Step one: Peer finding is done using a DHT network. This can be done inside I2P or Tor if you want to for increased anonymity. You might want to do reputation tracking where nodes uses public-key based pseudonyms (if you reuse a pseudonym, you must make sure to not spend inputs that can be tied to you personally more than just once (or rather not more often than the average, some identifiable inputs might by chance be involved with the same 3rd party multiple times) with that pseudonym since it otherwise can be directly correlated with your pseudonym).

To make verification of inputs simple and quick, each client keeps an updated Merkle tree hash of all currently valid spendable outputs in the blockchain (basically those that not have been spent yet) in this form: [Address]-[Transaction ID]-[Amount of BTC].

The SMPC uses cryptography to emulate a trusted 3rd party computer, running code all participants have agreed on. Unless a majority of the participants collude (Sybil attacks are a potential issue, be careful about who you run this with), no participant can get any other information out of it than they are *supposed* to get out of it.

Now, everybody puts in their transactions and their private keys for them. The SMPC checks if all participants really have the correct private keys for the (valid) previous outputs they claim as inputs through checking what addresses they correspond to, what transaction ID was claimed and how many bitcoins are claimed, and checks this data against the Merkle hash tree.

It then checks that the outputs aren't larger than the inputs. A transaction is then generated with all the user provided inputs and outputs, and signs it with all the private keys.

The signed transaction is given as an output to all the participants, and any one of them can publish it (or all of them at once).
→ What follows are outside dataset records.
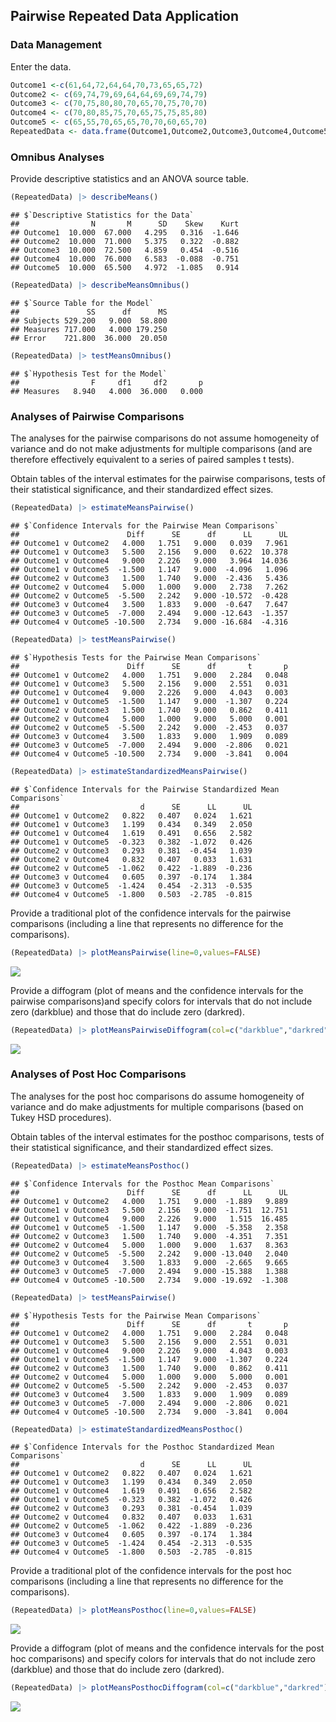 
## Pairwise Repeated Data Application

### Data Management

Enter the data.

```r
Outcome1 <-c(61,64,72,64,64,70,73,65,65,72)
Outcome2 <- c(69,74,79,69,64,64,69,69,74,79)
Outcome3 <- c(70,75,80,80,70,65,70,75,70,70) 
Outcome4 <- c(70,80,85,75,70,65,75,75,85,80)
Outcome5 <- c(65,55,70,65,65,70,70,60,65,70)
RepeatedData <- data.frame(Outcome1,Outcome2,Outcome3,Outcome4,Outcome5)
```

### Omnibus Analyses

Provide descriptive statistics and an ANOVA source table.

```r
(RepeatedData) |> describeMeans()
```

```
## $`Descriptive Statistics for the Data`
##                N       M      SD    Skew    Kurt
## Outcome1  10.000  67.000   4.295   0.316  -1.646
## Outcome2  10.000  71.000   5.375   0.322  -0.882
## Outcome3  10.000  72.500   4.859   0.454  -0.516
## Outcome4  10.000  76.000   6.583  -0.088  -0.751
## Outcome5  10.000  65.500   4.972  -1.085   0.914
```

```r
(RepeatedData) |> describeMeansOmnibus()
```

```
## $`Source Table for the Model`
##               SS      df      MS
## Subjects 529.200   9.000  58.800
## Measures 717.000   4.000 179.250
## Error    721.800  36.000  20.050
```

```r
(RepeatedData) |> testMeansOmnibus()
```

```
## $`Hypothesis Test for the Model`
##                F     df1     df2       p
## Measures   8.940   4.000  36.000   0.000
```

### Analyses of Pairwise Comparisons

The analyses for the pairwise comparisons do not assume homogeneity of variance and do not make adjustments for multiple comparisons (and are therefore effectively equivalent to a series of paired samples t tests).

Obtain tables of the interval estimates for the pairwise comparisons, tests of their statistical significance, and their standardized effect sizes.

```r
(RepeatedData) |> estimateMeansPairwise()
```

```
## $`Confidence Intervals for the Pairwise Mean Comparisons`
##                        Diff      SE      df      LL      UL
## Outcome1 v Outcome2   4.000   1.751   9.000   0.039   7.961
## Outcome1 v Outcome3   5.500   2.156   9.000   0.622  10.378
## Outcome1 v Outcome4   9.000   2.226   9.000   3.964  14.036
## Outcome1 v Outcome5  -1.500   1.147   9.000  -4.096   1.096
## Outcome2 v Outcome3   1.500   1.740   9.000  -2.436   5.436
## Outcome2 v Outcome4   5.000   1.000   9.000   2.738   7.262
## Outcome2 v Outcome5  -5.500   2.242   9.000 -10.572  -0.428
## Outcome3 v Outcome4   3.500   1.833   9.000  -0.647   7.647
## Outcome3 v Outcome5  -7.000   2.494   9.000 -12.643  -1.357
## Outcome4 v Outcome5 -10.500   2.734   9.000 -16.684  -4.316
```

```r
(RepeatedData) |> testMeansPairwise()
```

```
## $`Hypothesis Tests for the Pairwise Mean Comparisons`
##                        Diff      SE      df       t       p
## Outcome1 v Outcome2   4.000   1.751   9.000   2.284   0.048
## Outcome1 v Outcome3   5.500   2.156   9.000   2.551   0.031
## Outcome1 v Outcome4   9.000   2.226   9.000   4.043   0.003
## Outcome1 v Outcome5  -1.500   1.147   9.000  -1.307   0.224
## Outcome2 v Outcome3   1.500   1.740   9.000   0.862   0.411
## Outcome2 v Outcome4   5.000   1.000   9.000   5.000   0.001
## Outcome2 v Outcome5  -5.500   2.242   9.000  -2.453   0.037
## Outcome3 v Outcome4   3.500   1.833   9.000   1.909   0.089
## Outcome3 v Outcome5  -7.000   2.494   9.000  -2.806   0.021
## Outcome4 v Outcome5 -10.500   2.734   9.000  -3.841   0.004
```

```r
(RepeatedData) |> estimateStandardizedMeansPairwise()
```

```
## $`Confidence Intervals for the Pairwise Standardized Mean Comparisons`
##                           d      SE      LL      UL
## Outcome1 v Outcome2   0.822   0.407   0.024   1.621
## Outcome1 v Outcome3   1.199   0.434   0.349   2.050
## Outcome1 v Outcome4   1.619   0.491   0.656   2.582
## Outcome1 v Outcome5  -0.323   0.382  -1.072   0.426
## Outcome2 v Outcome3   0.293   0.381  -0.454   1.039
## Outcome2 v Outcome4   0.832   0.407   0.033   1.631
## Outcome2 v Outcome5  -1.062   0.422  -1.889  -0.236
## Outcome3 v Outcome4   0.605   0.397  -0.174   1.384
## Outcome3 v Outcome5  -1.424   0.454  -2.313  -0.535
## Outcome4 v Outcome5  -1.800   0.503  -2.785  -0.815
```

Provide a traditional plot of the confidence intervals for the pairwise comparisons (including a line that represents no difference for the comparisons).

```r
(RepeatedData) |> plotMeansPairwise(line=0,values=FALSE)
```

![](figures/Pairwise-Repeated-Pairwise-1.png)<!-- -->

Provide a diffogram (plot of means and the confidence intervals for the pairwise comparisons)and specify colors for intervals that do not include zero (darkblue) and those that do include zero (darkred).

```r
(RepeatedData) |> plotMeansPairwiseDiffogram(col=c("darkblue","darkred"))
```

![](figures/Pairwise-Repeated-DiffogramA-1.png)<!-- -->

### Analyses of Post Hoc Comparisons

The analyses for the post hoc comparisons do assume homogeneity of variance and do make adjustments for multiple comparisons (based on Tukey HSD procedures).

Obtain tables of the interval estimates for the posthoc comparisons, tests of their statistical significance, and their standardized effect sizes.

```r
(RepeatedData) |> estimateMeansPosthoc()
```

```
## $`Confidence Intervals for the Posthoc Mean Comparisons`
##                        Diff      SE      df      LL      UL
## Outcome1 v Outcome2   4.000   1.751   9.000  -1.889   9.889
## Outcome1 v Outcome3   5.500   2.156   9.000  -1.751  12.751
## Outcome1 v Outcome4   9.000   2.226   9.000   1.515  16.485
## Outcome1 v Outcome5  -1.500   1.147   9.000  -5.358   2.358
## Outcome2 v Outcome3   1.500   1.740   9.000  -4.351   7.351
## Outcome2 v Outcome4   5.000   1.000   9.000   1.637   8.363
## Outcome2 v Outcome5  -5.500   2.242   9.000 -13.040   2.040
## Outcome3 v Outcome4   3.500   1.833   9.000  -2.665   9.665
## Outcome3 v Outcome5  -7.000   2.494   9.000 -15.388   1.388
## Outcome4 v Outcome5 -10.500   2.734   9.000 -19.692  -1.308
```

```r
(RepeatedData) |> testMeansPairwise()
```

```
## $`Hypothesis Tests for the Pairwise Mean Comparisons`
##                        Diff      SE      df       t       p
## Outcome1 v Outcome2   4.000   1.751   9.000   2.284   0.048
## Outcome1 v Outcome3   5.500   2.156   9.000   2.551   0.031
## Outcome1 v Outcome4   9.000   2.226   9.000   4.043   0.003
## Outcome1 v Outcome5  -1.500   1.147   9.000  -1.307   0.224
## Outcome2 v Outcome3   1.500   1.740   9.000   0.862   0.411
## Outcome2 v Outcome4   5.000   1.000   9.000   5.000   0.001
## Outcome2 v Outcome5  -5.500   2.242   9.000  -2.453   0.037
## Outcome3 v Outcome4   3.500   1.833   9.000   1.909   0.089
## Outcome3 v Outcome5  -7.000   2.494   9.000  -2.806   0.021
## Outcome4 v Outcome5 -10.500   2.734   9.000  -3.841   0.004
```

```r
(RepeatedData) |> estimateStandardizedMeansPosthoc()
```

```
## $`Confidence Intervals for the Posthoc Standardized Mean Comparisons`
##                           d      SE      LL      UL
## Outcome1 v Outcome2   0.822   0.407   0.024   1.621
## Outcome1 v Outcome3   1.199   0.434   0.349   2.050
## Outcome1 v Outcome4   1.619   0.491   0.656   2.582
## Outcome1 v Outcome5  -0.323   0.382  -1.072   0.426
## Outcome2 v Outcome3   0.293   0.381  -0.454   1.039
## Outcome2 v Outcome4   0.832   0.407   0.033   1.631
## Outcome2 v Outcome5  -1.062   0.422  -1.889  -0.236
## Outcome3 v Outcome4   0.605   0.397  -0.174   1.384
## Outcome3 v Outcome5  -1.424   0.454  -2.313  -0.535
## Outcome4 v Outcome5  -1.800   0.503  -2.785  -0.815
```

Provide a traditional plot of the confidence intervals for the post hoc comparisons (including a line that represents no difference for the comparisons).

```r
(RepeatedData) |> plotMeansPosthoc(line=0,values=FALSE)
```

![](figures/Pairwise-Repeated-Posthoc-1.png)<!-- -->

Provide a diffogram (plot of means and the confidence intervals for the post hoc comparisons) and specify colors for intervals that do not include zero (darkblue) and those that do include zero (darkred).

```r
(RepeatedData) |> plotMeansPosthocDiffogram(col=c("darkblue","darkred"))
```

![](figures/Pairwise-Repeated-DiffogramB-1.png)<!-- -->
Nobody can know which transactions came from whom, other than that they know their own. Out comes a signed Bitcoin transaction that includes them all in one. Either everything gets signed properly or it exits with an error. The protocol doesn't allow the generated transaction to be created in any other way than the correct way. All user specified outputs will be included, all user specified inputs will be included, no user can specify larger outputs than inputs (unless everybody agrees), etc...

The only major risk here is that of a Sybil attack (a large number of colluding nodes), and the major risk in here is private-key disclosure, the second is identifying which pseudonym spent what input. I hope that we can get around that somehow. One possible way is to not have the private keys provided to the SMPC, but to use simply prove you have the private key through signing a challenge of some sort, where the challenge can be a random number that is a checksum of all random numbers provided as inputs by the participants, so you only need one signature per participant. The SMPC would then only output an unsigned transaction, where all participants needs to sign it. The question then is how they all share their signatures with the other participants, ideally they should be able to hide that it came from them. Chaumian blinding could maybe be used in this step.

If you decide to not use blinding (to just pass on your signature), and not use any permanent pseudonym of any kind, then you'll have a risk of DoS attempts through both doublespend attempts (making the generated transaction invalid) and through canceled SMPC runs at the last step (thus wasting CPU power).

My intent is to make the system as automatable and fast as possible while maintaining full security.